Last week, the U.S. Court of Appeals for the Second Circuit joined the Third, Fourth, Fifth, Sixth, Seventh, and Eighth Circuits in upholding the Board’s Specialty Healthcare standard for determining appropriate bargaining units under the National Labor Relations Act, although with a very skeptical eye on how it applied. Constellation Brands, U.S. Operations, Inc. v. NLRB, No. 15-2442, 2016 U.S. App. LEXIS 20768 (2d Cir. Nov. 21, 2016). Though the court found that Specialty Healthcare was consistent with the Act, the court further held that the Board misapplied the test because the Regional Director failed to analyze why the excluded employees had “meaningfully distinct interests” from members of the petitioned‐for unit to warrant the establishment of a separate unit. This comes merely three days after the Fifth Circuit denied a petition for rehearing en banc in Macy’s, Inc. v. NLRB, No. 15-60022, 2016 U.S. App. LEXIS 20682 (5th Cir. Nov. 18, 2016), where six dissenting judges sharply criticized a “micro” unit’s certification, similarly questioning the “meaningfully distinct interests” analysis under the Specialty Healthcare framework.

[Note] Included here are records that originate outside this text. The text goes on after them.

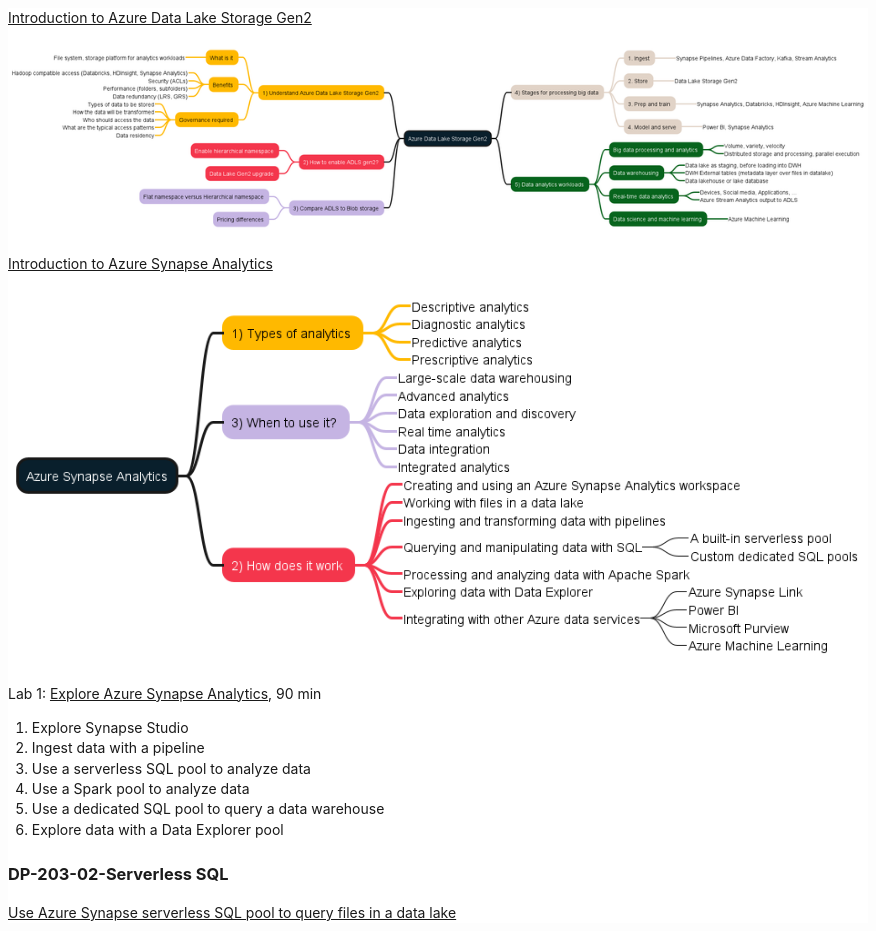[Introduction to Azure Data Lake Storage Gen2](https://learn.microsoft.com/training/modules/introduction-to-azure-data-lake-storage/)

![mindmap](./mindmaps/02-Introduction%20to%20Azure%20Data%20Lake%20Storage%20Gen2.png)

[Introduction to Azure Synapse Analytics](https://learn.microsoft.com/training/modules/introduction-azure-synapse-analytics/)

![mindmap](./mindmaps/03-Introduction%20to%20Azure%20Synapse%20Analytics.png)

Lab 1: [Explore Azure Synapse Analytics](https://microsoftlearning.github.io/dp-203-azure-data-engineer/Instructions/Labs/01-Explore-Azure-Synapse.html), 90 min

1. Explore Synapse Studio
2. Ingest data with a pipeline
3. Use a serverless SQL pool to analyze data
4. Use a Spark pool to analyze data
5. Use a dedicated SQL pool to query a data warehouse
6. Explore data with a Data Explorer pool

### DP-203-02-Serverless SQL

[Use Azure Synapse serverless SQL pool to query files in a data lake](https://learn.microsoft.com/training/modules/query-data-lake-using-azure-synapse-serverless-sql-pools/)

In Specialty Healthcare, 357 NLRB No. 83 (August 26, 2011), a divided National Labor Relations Board held that it will find a petitioned-for unit appropriate where the unit is made up of an identifiable group of employees who share a community of interest with one another. No other employees could be added to the petitioned-for unit unless they shared an overwhelming community of interest with employees already included by the union. We’ve previously discussed this topic here, here, and here.

In Constellation Brands, the Board’s Regional Director determined that a subset of a cellar operations department within a completely integrated production facility constituted an appropriate bargaining unit. The Regional Director rejected the employer-winery’s argument that the remaining employees within cellar operations should also be included in the unit. He found “that the employees in that unit are a readily identifiable group, such that there is a rational basis for grouping them together in a bargaining unit.” In a footnote order, the Board declined to review the Regional Director’s decision.

On appeal, the Second Circuit upheld the Specialty Healthcare standard, but remanded the case to the Board. The court held that Specialty Healthcare demands more than a mere recitation and repetition of the standard. Rather, “the Board must analyze . . . the facts presented to: (a) identify shared interests among members of the petitioned‐for unit, and (b) explain why excluded employees have ‘meaningfully distinct interests’ in the context of collective bargaining that outweigh similarities with unit members.” The court further clarified that this showing must be made by the union, and not the employer.

The Second Circuit is the latest circuit court to uphold Specialty Healthcare. Back on June 2nd, 2016, the Fifth Circuit upheld Specialty Healthcare and found that Macy’s failed to establish that a bargaining unit, consisting solely of cosmetics and fragrances employees at one of its stores, was clearly not appropriate. Macy’s petitioned for a rehearing en banc, arguing that it could be compelled to bargain with thousands of “micro” units – comprised of employees working in a specific sales department in a single store. On November 18th, 2016, the Fifth Circuit, in a split vote, denied further review. In the process, six judges dissented in a sharply-worded opinion penned by Judge E. Grady Jolly.

The dissenting judges noted that the Board’s community-of-interests analysis focused solely on the similarities of the employees in the petitioned-for unit, while failing to consider the similarities and differences of excluded employees. By the same logic, “[t]hree bowtie salesmen would be an appropriate bargaining unit if they sold bowties at a separate counter from other merchandise.” This approach hardly promotes labor peace and stability, the dissent observed. In analyzing the community of interest factors, “the NLRB must compare and contrast the employees in the group with each other and with employees outside of the group.” Because the Board failed to consider any of the similarities between included and excluded employees, only identified one distinction between them, and did not explain how that distinction was meaningful, its decision was an abuse of discretion.

Significantly, both the Second Circuit and the dissenting judges of the Fifth Circuit noted the drawbacks that can result from the incorrect application of the Specialty Healthcare framework. The Second Circuit noted amici’s concerns of the proliferation of “micro” units and their impact on employer’s operations. The Fifth Circuit dissenters explained that as “micro” units flourish, there could be a dozen micro-units within an employer’s workforce, with disputes and “mini-strikes occurring continually over the working year.” While Specialty Healthcare has been upheld by every circuit court to consider it, various bills have been introduced in Congress to repeal the decision and eliminate “micro” units. We will continue to monitor the developments given the recent changes in political administration.